■ Work required
Entries must be copied exactly, with nothing left out.

■ Data provided
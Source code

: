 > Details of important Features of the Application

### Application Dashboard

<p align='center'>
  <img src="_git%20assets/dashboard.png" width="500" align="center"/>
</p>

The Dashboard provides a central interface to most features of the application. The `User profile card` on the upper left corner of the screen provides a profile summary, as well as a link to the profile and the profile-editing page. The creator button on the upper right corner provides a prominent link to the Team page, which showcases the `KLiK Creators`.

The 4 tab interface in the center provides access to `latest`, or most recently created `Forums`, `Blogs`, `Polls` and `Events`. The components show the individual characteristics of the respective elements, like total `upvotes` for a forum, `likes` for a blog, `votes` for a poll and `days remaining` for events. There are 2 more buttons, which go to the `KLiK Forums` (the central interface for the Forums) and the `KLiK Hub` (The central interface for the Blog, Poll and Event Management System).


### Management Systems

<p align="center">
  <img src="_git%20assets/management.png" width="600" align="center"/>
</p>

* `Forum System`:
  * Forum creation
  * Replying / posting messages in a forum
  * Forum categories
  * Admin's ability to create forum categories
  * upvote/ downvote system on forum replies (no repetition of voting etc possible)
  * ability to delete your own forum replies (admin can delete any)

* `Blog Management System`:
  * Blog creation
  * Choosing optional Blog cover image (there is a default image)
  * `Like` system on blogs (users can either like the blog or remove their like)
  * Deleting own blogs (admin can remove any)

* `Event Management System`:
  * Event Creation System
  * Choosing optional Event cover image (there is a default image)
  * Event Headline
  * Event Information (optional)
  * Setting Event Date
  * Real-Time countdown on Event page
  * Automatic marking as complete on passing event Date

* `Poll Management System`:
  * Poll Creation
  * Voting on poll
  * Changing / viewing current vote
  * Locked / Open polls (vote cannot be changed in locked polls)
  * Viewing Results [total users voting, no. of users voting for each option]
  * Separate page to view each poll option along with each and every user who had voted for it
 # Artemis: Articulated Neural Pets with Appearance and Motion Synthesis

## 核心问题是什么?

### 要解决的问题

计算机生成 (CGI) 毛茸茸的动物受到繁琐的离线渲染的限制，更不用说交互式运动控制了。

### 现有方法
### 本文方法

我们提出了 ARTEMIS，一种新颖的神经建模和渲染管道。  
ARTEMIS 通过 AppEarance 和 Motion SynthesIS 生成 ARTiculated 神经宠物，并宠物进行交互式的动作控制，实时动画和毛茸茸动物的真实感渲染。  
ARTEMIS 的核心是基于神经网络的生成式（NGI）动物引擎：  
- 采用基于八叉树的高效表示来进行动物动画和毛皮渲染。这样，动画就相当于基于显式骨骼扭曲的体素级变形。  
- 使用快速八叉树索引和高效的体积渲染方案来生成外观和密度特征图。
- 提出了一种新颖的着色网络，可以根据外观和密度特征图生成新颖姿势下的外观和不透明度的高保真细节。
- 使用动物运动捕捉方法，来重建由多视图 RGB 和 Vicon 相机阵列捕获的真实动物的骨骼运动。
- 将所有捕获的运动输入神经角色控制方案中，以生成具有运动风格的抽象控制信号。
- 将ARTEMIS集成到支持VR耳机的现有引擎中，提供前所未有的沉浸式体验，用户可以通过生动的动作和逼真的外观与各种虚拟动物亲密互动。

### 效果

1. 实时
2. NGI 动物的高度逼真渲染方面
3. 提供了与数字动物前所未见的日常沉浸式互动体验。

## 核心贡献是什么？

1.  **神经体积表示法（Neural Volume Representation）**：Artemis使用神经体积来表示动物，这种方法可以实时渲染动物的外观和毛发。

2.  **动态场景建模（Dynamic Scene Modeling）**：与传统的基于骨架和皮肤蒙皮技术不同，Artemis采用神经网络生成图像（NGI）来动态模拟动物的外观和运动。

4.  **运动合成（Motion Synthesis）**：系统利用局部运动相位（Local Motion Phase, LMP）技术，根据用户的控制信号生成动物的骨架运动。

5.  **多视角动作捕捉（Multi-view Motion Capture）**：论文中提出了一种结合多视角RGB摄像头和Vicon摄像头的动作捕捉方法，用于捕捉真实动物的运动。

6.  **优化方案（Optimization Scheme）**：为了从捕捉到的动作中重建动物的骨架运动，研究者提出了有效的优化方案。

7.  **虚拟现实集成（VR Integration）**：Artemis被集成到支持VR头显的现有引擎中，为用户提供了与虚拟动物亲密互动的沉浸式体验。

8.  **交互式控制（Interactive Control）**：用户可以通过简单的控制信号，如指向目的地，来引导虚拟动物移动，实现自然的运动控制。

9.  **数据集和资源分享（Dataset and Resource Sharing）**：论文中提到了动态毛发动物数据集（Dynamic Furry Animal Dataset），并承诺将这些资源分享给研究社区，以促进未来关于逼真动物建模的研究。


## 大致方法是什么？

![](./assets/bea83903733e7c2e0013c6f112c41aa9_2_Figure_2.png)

■ Answer box
Source code

: > Details of important Features of the Application

### Application Dashboard

<p align='center'>
  <img src="_git%20assets/dashboard.png" width="500" align="center"/>
</p>

The Dashboard provides a central interface to most features of the application. The `User profile card` on the upper left corner of the screen provides a profile summary, as well as a link to the profile and the profile-editing page. The creator button on the upper right corner provides a prominent link to the Team page, which showcases the `KLiK Creators`.

The 4 tab interface in the center provides access to `latest`, or most recently created `Forums`, `Blogs`, `Polls` and `Events`. The components show the individual characteristics of the respective elements, like total `upvotes` for a forum, `likes` for a blog, `votes` for a poll and `days remaining` for events. There are 2 more buttons, which go to the `KLiK Forums` (the central interface for the Forums) and the `KLiK Hub` (The central interface for the Blog, Poll and Event Management System).


### Management Systems

<p align="center">
  <img src="_git%20assets/management.png" width="600" align="center"/>
</p>

* `Forum System`:
  * Forum creation
  * Replying / posting messages in a forum
  * Forum categories
  * Admin's ability to create forum categories
  * upvote/ downvote system on forum replies (no repetition of voting etc possible)
  * ability to delete your own forum replies (admin can delete any)

* `Blog Management System`:
  * Blog creation
  * Choosing optional Blog cover image (there is a default image)
  * `Like` system on blogs (users can either like the blog or remove their like)
  * Deleting own blogs (admin can remove any)

* `Event Management System`:
  * Event Creation System
  * Choosing optional Event cover image (there is a default image)
  * Event Headline
  * Event Information (optional)
  * Setting Event Date
  * Real-Time countdown on Event page
  * Automatic marking as complete on passing event Date

* `Poll Management System`:
  * Poll Creation
  * Voting on poll
  * Changing / viewing current vote
  * Locked / Open polls (vote cannot be changed in locked polls)
  * Viewing Results [total users voting, no. of users voting for each option]
  * Separate page to view each poll option along with each and every user who had voted for it
 # Artemis: Articulated Neural Pets with Appearance and Motion Synthesis

## 核心问题是什么?

### 要解决的问题

计算机生成 (CGI) 毛茸茸的动物受到繁琐的离线渲染的限制，更不用说交互式运动控制了。

### 现有方法
### 本文方法

我们提出了 ARTEMIS，一种新颖的神经建模和渲染管道。  
ARTEMIS 通过 AppEarance 和 Motion SynthesIS 生成 ARTiculated 神经宠物，并宠物进行交互式的动作控制，实时动画和毛茸茸动物的真实感渲染。  
ARTEMIS 的核心是基于神经网络的生成式（NGI）动物引擎：  
- 采用基于八叉树的高效表示来进行动物动画和毛皮渲染。这样，动画就相当于基于显式骨骼扭曲的体素级变形。  
- 使用快速八叉树索引和高效的体积渲染方案来生成外观和密度特征图。
- 提出了一种新颖的着色网络，可以根据外观和密度特征图生成新颖姿势下的外观和不透明度的高保真细节。
- 使用动物运动捕捉方法，来重建由多视图 RGB 和 Vicon 相机阵列捕获的真实动物的骨骼运动。
- 将所有捕获的运动输入神经角色控制方案中，以生成具有运动风格的抽象控制信号。
- 将ARTEMIS集成到支持VR耳机的现有引擎中，提供前所未有的沉浸式体验，用户可以通过生动的动作和逼真的外观与各种虚拟动物亲密互动。

### 效果

1. 实时
2. NGI 动物的高度逼真渲染方面
3. 提供了与数字动物前所未见的日常沉浸式互动体验。

## 核心贡献是什么？

1.  **神经体积表示法（Neural Volume Representation）**：Artemis使用神经体积来表示动物，这种方法可以实时渲染动物的外观和毛发。

2.  **动态场景建模（Dynamic Scene Modeling）**：与传统的基于骨架和皮肤蒙皮技术不同，Artemis采用神经网络生成图像（NGI）来动态模拟动物的外观和运动。

4.  **运动合成（Motion Synthesis）**：系统利用局部运动相位（Local Motion Phase, LMP）技术，根据用户的控制信号生成动物的骨架运动。

5.  **多视角动作捕捉（Multi-view Motion Capture）**：论文中提出了一种结合多视角RGB摄像头和Vicon摄像头的动作捕捉方法，用于捕捉真实动物的运动。

6.  **优化方案（Optimization Scheme）**：为了从捕捉到的动作中重建动物的骨架运动，研究者提出了有效的优化方案。

7.  **虚拟现实集成（VR Integration）**：Artemis被集成到支持VR头显的现有引擎中，为用户提供了与虚拟动物亲密互动的沉浸式体验。

8.  **交互式控制（Interactive Control）**：用户可以通过简单的控制信号，如指向目的地，来引导虚拟动物移动，实现自然的运动控制。

9.  **数据集和资源分享（Dataset and Resource Sharing）**：论文中提到了动态毛发动物数据集（Dynamic Furry Animal Dataset），并承诺将这些资源分享给研究社区，以促进未来关于逼真动物建模的研究。


## 大致方法是什么？

![](./assets/bea83903733e7c2e0013c6f112c41aa9_2_Figure_2.png)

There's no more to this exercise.